▶ [Work required]: Each line that includes "begin" must be copied from the records.

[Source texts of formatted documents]

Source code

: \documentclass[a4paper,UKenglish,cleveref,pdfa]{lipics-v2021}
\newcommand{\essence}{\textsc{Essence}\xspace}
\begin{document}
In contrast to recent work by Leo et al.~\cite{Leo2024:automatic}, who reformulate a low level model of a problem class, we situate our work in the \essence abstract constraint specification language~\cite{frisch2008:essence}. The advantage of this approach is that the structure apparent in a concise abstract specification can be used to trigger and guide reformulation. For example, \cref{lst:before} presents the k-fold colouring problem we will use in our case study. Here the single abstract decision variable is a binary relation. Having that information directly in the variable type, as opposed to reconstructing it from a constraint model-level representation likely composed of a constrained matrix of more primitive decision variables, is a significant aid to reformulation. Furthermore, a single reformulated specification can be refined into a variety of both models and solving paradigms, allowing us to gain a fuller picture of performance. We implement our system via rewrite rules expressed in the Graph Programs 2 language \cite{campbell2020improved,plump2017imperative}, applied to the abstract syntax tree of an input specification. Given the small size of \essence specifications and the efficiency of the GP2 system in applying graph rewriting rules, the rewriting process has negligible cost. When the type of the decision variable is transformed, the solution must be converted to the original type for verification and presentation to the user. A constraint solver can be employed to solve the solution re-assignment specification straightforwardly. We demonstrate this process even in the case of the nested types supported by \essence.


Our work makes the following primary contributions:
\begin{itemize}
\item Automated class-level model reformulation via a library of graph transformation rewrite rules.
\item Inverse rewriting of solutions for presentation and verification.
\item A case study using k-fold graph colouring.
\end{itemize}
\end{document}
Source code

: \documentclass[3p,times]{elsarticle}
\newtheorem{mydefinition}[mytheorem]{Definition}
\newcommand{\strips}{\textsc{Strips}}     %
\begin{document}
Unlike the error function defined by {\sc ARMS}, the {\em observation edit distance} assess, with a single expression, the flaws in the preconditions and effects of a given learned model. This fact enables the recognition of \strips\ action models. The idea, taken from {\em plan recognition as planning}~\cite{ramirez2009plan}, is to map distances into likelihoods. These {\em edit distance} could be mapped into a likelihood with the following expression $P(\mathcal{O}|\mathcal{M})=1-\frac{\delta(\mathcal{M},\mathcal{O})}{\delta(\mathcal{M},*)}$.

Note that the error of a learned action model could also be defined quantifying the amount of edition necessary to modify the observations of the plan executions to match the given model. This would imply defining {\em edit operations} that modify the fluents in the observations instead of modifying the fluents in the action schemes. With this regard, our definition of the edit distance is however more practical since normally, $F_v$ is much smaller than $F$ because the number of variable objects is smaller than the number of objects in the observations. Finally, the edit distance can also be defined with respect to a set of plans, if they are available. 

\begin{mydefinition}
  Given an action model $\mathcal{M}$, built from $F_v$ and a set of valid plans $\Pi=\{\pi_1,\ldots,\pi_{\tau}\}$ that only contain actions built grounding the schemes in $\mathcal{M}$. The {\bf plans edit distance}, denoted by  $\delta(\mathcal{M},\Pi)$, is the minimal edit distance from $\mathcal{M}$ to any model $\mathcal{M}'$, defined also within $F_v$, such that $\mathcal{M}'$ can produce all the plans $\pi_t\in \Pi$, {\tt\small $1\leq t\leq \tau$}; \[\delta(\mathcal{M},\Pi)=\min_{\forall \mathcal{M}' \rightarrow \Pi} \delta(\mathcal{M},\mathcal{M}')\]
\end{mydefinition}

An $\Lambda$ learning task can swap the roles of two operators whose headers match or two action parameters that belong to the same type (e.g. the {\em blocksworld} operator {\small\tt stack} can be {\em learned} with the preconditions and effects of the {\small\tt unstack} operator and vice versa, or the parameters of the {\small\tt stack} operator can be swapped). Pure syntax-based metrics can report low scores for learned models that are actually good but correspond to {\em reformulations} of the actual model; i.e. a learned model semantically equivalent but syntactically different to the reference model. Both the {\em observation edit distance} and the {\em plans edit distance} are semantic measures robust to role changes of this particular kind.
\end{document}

▶ [Solution to the problem]:
\begin{document}
\begin{itemize}
\begin{document}
\begin{mydefinition}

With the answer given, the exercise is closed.